1. Installing Surveil
All-in-One installation: survei-full

Surveil does not work with SELinux yet. To disable it, use the following commands:

echo 0 >  /sys/fs/selinux/enforce
sed -i 's/SELINUX=.*/SELINUX=disabled/g' /etc/selinux/config

Install surveil-full with the following command:

yum install -y surveil-full --nogpgcheck

Due to an issue with MongoDB presenting itself as running before it is ready, start it 20 seconds before the other services:

systemctl start mongod.service

Launch all surveil services with the following command:

systemctl start surveil-full.target

The surveil-init command will flush existing MongoDB Alignak config, create an InfluxDB database and upload configuration templates to Alignak:

surveil-init --mongodb --influxdb --packs

The surveil-webui-init command will pre-create data sources in Grafana:

surveil-webui-init -H localhost -U root -P root -p 8086 -g "http://localhost:3000/grafana"
2. Testing the API

You should now be able to use the API:

surveil status-host-list
surveil config-host-list
3. Surveil Web UI

Access the Surveil Web UI at http://localhost:80/surveil

Monitoring a host with passive checks

Surveil allows for both passive monitoring and polling. In this guide, we will be creating a host and send passive check results.

0. Creating the host and service

With the Surveil CLI:

surveil config-host-create --host_name passive_check_host --address 127.0.0.1
surveil config-service-create --host_name passive_check_host --service_description passive_check_service --passive_checks_enabled 1 --check_command _echo --max_check_attempts 4 --check_interval 5 --retry_interval 3 --check_period "24x7" --notification_interval 30 --notification_period "24x7" --contacts admin --contact_groups admins
surveil config-reload
1. Sending check results

With the Surveil CLI:

surveil status-submit-check-result --host_name passive_check_host --service_description passive_check_service --output "Hello!" --return_code 0
2. Consulting the status of your host

With the Surveil CLI:

surveil status-service-list

Monitoring with your custom plugin

Surveil is compatible with Nagios plugins.

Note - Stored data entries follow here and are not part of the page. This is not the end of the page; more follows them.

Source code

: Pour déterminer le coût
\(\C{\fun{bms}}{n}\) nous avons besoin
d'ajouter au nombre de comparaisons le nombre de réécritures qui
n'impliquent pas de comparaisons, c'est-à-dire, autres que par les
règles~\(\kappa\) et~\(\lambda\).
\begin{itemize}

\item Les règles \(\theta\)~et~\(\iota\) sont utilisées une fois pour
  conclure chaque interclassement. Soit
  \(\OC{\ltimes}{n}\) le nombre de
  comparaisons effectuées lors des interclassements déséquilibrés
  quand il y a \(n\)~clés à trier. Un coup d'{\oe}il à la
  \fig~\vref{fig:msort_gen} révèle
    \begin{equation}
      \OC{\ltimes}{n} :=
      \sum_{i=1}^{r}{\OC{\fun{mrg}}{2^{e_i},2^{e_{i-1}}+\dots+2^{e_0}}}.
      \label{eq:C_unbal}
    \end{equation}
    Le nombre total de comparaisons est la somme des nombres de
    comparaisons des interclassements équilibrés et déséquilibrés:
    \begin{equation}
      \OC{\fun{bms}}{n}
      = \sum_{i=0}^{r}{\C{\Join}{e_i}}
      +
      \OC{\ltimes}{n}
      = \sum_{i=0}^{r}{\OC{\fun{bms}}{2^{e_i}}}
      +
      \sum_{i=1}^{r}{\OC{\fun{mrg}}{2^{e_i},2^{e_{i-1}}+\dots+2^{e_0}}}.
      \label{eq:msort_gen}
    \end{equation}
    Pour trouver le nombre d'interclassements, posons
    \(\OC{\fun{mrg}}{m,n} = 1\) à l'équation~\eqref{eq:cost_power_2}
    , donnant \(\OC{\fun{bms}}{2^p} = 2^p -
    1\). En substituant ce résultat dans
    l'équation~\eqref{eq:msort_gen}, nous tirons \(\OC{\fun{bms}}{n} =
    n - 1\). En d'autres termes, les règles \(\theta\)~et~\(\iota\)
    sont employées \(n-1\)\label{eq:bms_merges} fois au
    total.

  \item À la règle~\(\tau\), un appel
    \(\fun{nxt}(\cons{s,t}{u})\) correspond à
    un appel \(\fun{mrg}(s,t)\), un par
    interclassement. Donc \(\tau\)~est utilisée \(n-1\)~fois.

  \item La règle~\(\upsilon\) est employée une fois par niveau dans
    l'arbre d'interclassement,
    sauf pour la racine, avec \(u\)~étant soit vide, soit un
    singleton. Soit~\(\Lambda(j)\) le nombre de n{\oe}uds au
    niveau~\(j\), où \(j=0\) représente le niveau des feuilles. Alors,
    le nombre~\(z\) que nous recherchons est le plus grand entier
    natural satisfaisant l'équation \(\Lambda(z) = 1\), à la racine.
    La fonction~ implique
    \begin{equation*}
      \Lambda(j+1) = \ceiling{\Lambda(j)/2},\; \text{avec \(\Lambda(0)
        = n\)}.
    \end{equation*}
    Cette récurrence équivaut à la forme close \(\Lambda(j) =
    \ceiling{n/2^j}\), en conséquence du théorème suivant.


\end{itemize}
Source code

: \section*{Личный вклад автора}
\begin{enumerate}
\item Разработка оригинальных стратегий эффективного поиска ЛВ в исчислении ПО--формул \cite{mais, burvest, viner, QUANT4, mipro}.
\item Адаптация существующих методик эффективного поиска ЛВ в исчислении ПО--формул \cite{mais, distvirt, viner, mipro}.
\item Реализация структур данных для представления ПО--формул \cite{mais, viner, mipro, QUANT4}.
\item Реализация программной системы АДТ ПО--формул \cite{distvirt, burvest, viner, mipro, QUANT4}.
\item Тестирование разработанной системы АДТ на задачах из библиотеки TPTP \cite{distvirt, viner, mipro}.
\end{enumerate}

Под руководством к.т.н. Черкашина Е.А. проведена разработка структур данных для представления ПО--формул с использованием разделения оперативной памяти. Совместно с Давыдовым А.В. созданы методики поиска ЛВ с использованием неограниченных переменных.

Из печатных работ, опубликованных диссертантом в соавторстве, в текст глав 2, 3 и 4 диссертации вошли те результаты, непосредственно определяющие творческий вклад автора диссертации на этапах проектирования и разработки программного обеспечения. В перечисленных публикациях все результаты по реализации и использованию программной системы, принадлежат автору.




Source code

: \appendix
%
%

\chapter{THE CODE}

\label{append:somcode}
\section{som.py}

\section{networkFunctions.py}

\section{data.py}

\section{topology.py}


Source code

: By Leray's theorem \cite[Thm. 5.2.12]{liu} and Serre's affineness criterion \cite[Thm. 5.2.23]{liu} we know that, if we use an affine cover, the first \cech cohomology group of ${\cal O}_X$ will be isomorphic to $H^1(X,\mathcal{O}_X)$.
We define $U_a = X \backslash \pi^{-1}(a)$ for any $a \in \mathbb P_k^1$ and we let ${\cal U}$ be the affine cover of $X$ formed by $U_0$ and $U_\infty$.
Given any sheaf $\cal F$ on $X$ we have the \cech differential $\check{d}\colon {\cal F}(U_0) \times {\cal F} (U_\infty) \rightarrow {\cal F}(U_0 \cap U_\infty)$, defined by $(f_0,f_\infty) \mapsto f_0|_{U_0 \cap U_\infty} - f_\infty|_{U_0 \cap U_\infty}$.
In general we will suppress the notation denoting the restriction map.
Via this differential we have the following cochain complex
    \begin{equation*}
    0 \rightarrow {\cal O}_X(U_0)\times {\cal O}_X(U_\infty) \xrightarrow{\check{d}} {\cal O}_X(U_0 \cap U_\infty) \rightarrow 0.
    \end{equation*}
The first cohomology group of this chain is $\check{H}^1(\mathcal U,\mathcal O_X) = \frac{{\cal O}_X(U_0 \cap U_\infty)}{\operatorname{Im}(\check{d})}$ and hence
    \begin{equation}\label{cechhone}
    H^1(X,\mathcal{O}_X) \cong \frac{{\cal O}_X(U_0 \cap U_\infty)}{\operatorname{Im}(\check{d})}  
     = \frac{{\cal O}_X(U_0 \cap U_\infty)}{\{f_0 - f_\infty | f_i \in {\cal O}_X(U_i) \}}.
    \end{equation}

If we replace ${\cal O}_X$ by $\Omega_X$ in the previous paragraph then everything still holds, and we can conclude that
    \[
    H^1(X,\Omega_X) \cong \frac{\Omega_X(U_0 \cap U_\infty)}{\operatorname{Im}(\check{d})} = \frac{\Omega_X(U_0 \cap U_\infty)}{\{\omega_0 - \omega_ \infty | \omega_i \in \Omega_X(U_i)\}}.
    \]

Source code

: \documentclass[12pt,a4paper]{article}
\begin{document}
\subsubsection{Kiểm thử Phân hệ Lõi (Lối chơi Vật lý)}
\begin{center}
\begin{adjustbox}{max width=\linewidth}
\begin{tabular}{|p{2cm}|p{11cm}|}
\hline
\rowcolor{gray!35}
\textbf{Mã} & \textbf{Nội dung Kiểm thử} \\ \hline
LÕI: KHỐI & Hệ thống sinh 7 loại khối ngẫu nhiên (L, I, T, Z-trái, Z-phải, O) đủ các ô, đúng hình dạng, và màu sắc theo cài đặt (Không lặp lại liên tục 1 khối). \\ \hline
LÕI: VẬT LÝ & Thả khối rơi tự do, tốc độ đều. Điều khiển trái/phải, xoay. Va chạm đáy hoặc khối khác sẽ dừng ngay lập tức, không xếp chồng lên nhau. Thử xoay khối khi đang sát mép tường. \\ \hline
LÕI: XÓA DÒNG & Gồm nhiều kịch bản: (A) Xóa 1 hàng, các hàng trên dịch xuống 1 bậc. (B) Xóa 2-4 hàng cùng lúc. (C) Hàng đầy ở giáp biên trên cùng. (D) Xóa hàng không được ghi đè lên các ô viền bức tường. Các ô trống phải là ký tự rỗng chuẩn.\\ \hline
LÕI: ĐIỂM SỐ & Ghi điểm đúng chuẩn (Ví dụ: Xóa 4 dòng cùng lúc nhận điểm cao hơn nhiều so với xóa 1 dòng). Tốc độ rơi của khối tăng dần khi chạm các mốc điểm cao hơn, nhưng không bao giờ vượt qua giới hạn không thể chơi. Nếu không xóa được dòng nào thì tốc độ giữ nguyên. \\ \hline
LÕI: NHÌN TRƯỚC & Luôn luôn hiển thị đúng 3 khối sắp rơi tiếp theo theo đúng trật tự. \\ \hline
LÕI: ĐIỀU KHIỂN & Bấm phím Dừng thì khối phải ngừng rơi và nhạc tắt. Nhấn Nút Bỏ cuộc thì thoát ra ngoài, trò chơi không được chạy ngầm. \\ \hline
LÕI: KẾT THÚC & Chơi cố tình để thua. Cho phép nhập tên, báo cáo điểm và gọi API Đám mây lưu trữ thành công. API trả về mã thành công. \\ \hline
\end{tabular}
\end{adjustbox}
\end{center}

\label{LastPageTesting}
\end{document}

It is trivial to write a custom plugin to monitor your applcation. In this guide, we will create a new plugin and configure a new Host that uses it in Surveil.

0. Install the plugin

Surveil support Nagios plugins. For more information about Nagios plugins, please refer to the Nagios plugin API documentation for more information.

There are many plugins available on the web. For example, the nagios-plugins project contains many plugins written in C and the monitoring-tools project contains many plugins written in Python.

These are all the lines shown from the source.